When we consider what it would mean for our nation to be healthier we must ask ourselves: Why is losing weight treated as the inevitably singular conclusion?For more than a decade, I’ve been thinking and writing about what it means to exist in a fat body. Through that work — and through my own journey with weight loss, weight gain, heart failure and pulmonary hypertension — I’ve come to realize that America doesn’t actually care about the actual health of people who live here. For example, though we’re leading high-income nations in maternal mortality rates, too many Americans, especially pregnant Americans, don’t have access to health care and overall preventive care. So shouldn’t our first impulse be to increase access via, I don’t know, universal health care?
If America cared about the public’s health, we could address our food apartheid crisis, a term activist Karen Washington accurately coined in 2018 to name the “root causes of inequity in our food system based on race, class, and geography.” Thanks to our country’s long history of racial segregation and redlining, food that’s fresh and healthy tends to be more accessible in wealthier neighborhoods. That disparity contributes to a crisis in which impoverished people of color — who are already more likely to develop chronic illnesses, such as heart disease and diabetes — are forced to eat what’s available, food that doesn’t help them maintain a body weight the medical establishment considers “healthy.”
“The fact is the food system is racist, and access to food is based on the color of skin, how much money you have and where you live,” Washington told The Guardian. “Deserts are natural and have food, food deserts are manmade, not natural.
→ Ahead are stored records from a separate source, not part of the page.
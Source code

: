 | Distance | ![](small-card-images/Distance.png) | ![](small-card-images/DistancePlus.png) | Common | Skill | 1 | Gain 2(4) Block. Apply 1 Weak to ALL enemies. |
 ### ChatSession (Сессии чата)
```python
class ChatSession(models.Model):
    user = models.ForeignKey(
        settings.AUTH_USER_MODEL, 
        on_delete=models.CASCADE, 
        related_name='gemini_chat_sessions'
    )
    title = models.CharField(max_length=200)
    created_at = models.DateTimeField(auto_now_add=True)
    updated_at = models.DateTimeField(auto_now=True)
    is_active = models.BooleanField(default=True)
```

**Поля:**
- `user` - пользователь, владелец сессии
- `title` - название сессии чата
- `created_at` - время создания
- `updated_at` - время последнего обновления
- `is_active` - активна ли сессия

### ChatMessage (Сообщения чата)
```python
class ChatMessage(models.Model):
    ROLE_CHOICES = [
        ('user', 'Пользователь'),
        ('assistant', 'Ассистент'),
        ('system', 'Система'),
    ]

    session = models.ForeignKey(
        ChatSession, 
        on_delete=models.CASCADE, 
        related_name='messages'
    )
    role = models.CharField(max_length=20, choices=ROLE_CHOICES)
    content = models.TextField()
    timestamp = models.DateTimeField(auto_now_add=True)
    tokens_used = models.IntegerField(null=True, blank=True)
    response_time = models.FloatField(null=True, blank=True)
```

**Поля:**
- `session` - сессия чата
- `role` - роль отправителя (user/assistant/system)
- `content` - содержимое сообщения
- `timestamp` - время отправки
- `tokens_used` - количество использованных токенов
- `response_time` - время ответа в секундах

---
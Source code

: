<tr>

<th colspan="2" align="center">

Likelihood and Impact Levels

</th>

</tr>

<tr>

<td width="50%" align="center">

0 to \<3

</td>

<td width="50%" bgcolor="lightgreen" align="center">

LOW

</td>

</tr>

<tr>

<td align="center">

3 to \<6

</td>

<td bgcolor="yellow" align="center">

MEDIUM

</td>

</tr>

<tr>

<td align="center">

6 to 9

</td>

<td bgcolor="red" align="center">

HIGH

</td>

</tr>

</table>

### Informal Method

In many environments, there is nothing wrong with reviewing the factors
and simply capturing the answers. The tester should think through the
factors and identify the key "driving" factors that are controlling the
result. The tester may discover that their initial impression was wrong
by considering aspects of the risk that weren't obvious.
Food is a human right. It’s not natural for people to be living this way and eating this way.” Prescribing medication to treat conditions that are inherited through systemic discrimination is the epitome of irony.Giving people on Medicare and Medicaid access to drugs like Ozempic would be another illustration that our government almost never addresses the root problems it has created or ignored.
If Robert F. Kennedy Jr. (a truly unserious man) becomes the next secretary of health and human services, this debate may be moot. His past statements suggest he wouldn’t support HHS’ reclassifying these drugs.
Access to healthy foods is a great need, but Kennedy’s assertion flies in the face of science.
Kennedy is neither a physician nor a health expert but still feels comfortable saying that what is classified as “obesity” could be fixed with willpower. “If we ... [instead spend money on] giving good food, three meals a day, to every man, woman and child in our country, we could solve the obesity and diabetes epidemic overnight,” Kennedy told Fox News in October.Again, access to healthy foods is a great need, but Kennedy’s assertion flies in the face of science and disregards the fact that bodies simply have different makeups because they’re bodies.
Given that he’s likely to take the helm of HHS, maybe this argument is all for nothing, but if we are ever to live in a world that doesn’t treat thinness as the epitome of health and the ultimate moral reward, then we must stop describing weight loss drugs as either a miracle or a cure.